>so if you want to find "sun tzu", you'd search
for "sun tzu", and if that didn't work, then
you'd search for "sun" and "tzu" separately...
Okay, let’s get specific. My favorite machine lists
these things alphabetical by authorlastname, authorfirstname and I currently on
my favorite machine have about 100 books on it whereas on the previous generation
machine which I use less nowadays I have about 500 books. So I get to
scroll through the list of books three times to perform your “search
algorithm” example.
But, more importantly, in the case of a reader to picks up e-books
from PG and from other publishing houses, say someone who wants to collect and
read everything ever written by Sir Arthur Conan Doyle, finds that his or her
e-book library instead of being correctly sorted and cataloged by author now
finds instead Sir Arthur Conan Doyle spread out at about five factorial
locations on his or her e-book bookshelf. Or more likely, Sherlock ends
up all in one place if from one of a variety of professional publishing house,
and at another location if the e-book is coming from PG. Or god knows where if
purchased from Amazon “published” there by one of an infinite
number of bottom feeding garage shops.
And why am I “o.c.d.” on these issues? Because
I have converted a few tens of thousands of PG books to e-book format and have
found, *in practice*, that the issue of author names and how to “correctly”

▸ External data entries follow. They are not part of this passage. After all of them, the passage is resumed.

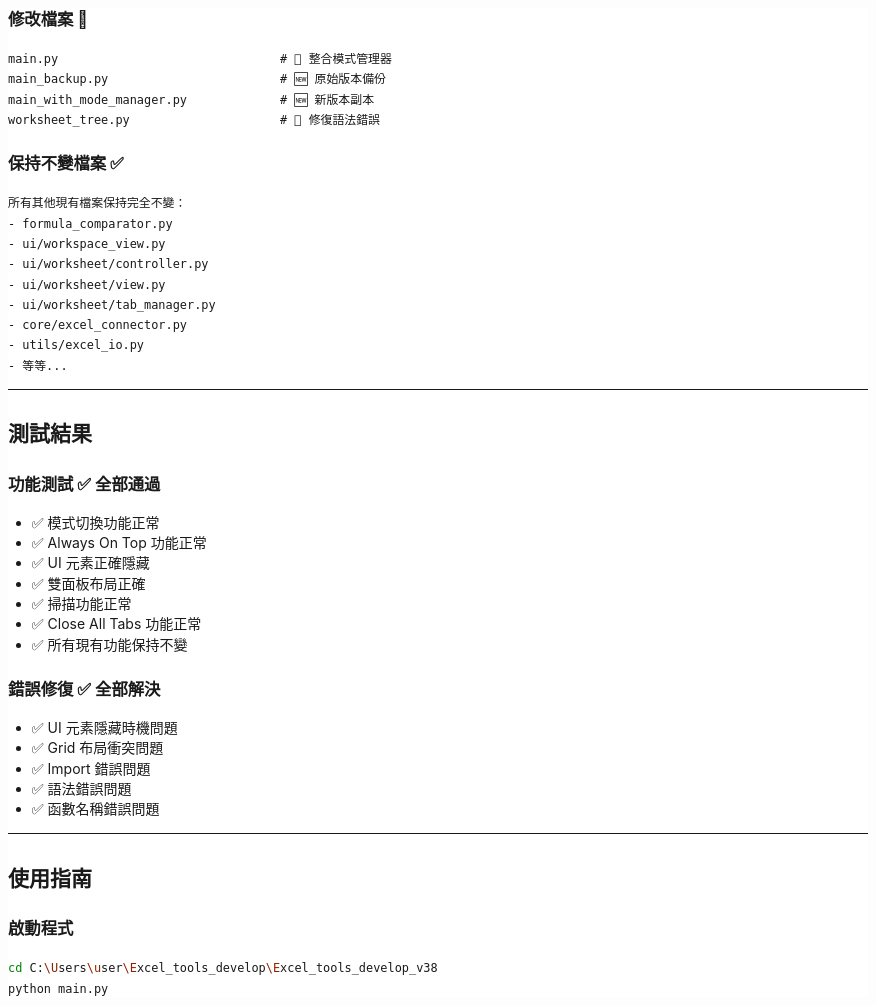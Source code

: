 ### **修改檔案** 📝
```
main.py                               # 📝 整合模式管理器
main_backup.py                        # 🆕 原始版本備份
main_with_mode_manager.py             # 🆕 新版本副本
worksheet_tree.py                     # 📝 修復語法錯誤
```

### **保持不變檔案** ✅
```
所有其他現有檔案保持完全不變：
- formula_comparator.py
- ui/workspace_view.py
- ui/worksheet/controller.py
- ui/worksheet/view.py
- ui/worksheet/tab_manager.py
- core/excel_connector.py
- utils/excel_io.py
- 等等...
```

---

## **測試結果**

### **功能測試** ✅ **全部通過**
- ✅ 模式切換功能正常
- ✅ Always On Top 功能正常
- ✅ UI 元素正確隱藏
- ✅ 雙面板布局正確
- ✅ 掃描功能正常
- ✅ Close All Tabs 功能正常
- ✅ 所有現有功能保持不變

### **錯誤修復** ✅ **全部解決**
- ✅ UI 元素隱藏時機問題
- ✅ Grid 布局衝突問題
- ✅ Import 錯誤問題
- ✅ 語法錯誤問題
- ✅ 函數名稱錯誤問題

---

## **使用指南**

### **啟動程式**
```bash
cd C:\Users\user\Excel_tools_develop\Excel_tools_develop_v38
python main.py
```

extract them from the data PG provides – or doesn’t provide –
in practice, not in theory, ends up being one of the real stumbling
blocks. Certainly an extensible format like TEI, if it contained correctly
coded authorlastname, authorfirstname information, would make extraction of
correct “spine” information trivial. Then the problem reduces
to how in the PG system to get a “correct” canonical form of authorlastname,
authorfirstname, and the answer is some real human being has to do that
research -- which is perhaps most appropriately done as part of the
copyright clearance process which I think frequently refers to LoC in the first
place?
Or as another simply example of these issues based on an author
I have recently worked on, enter “James Henry” in the PG home page
author slot, and compare what you get to when you enter “Henry James”
and then try “Henry, James” and then try “James, Henry”
and then rationalize to the readers of this list your results and why those
results are the “correct” result ???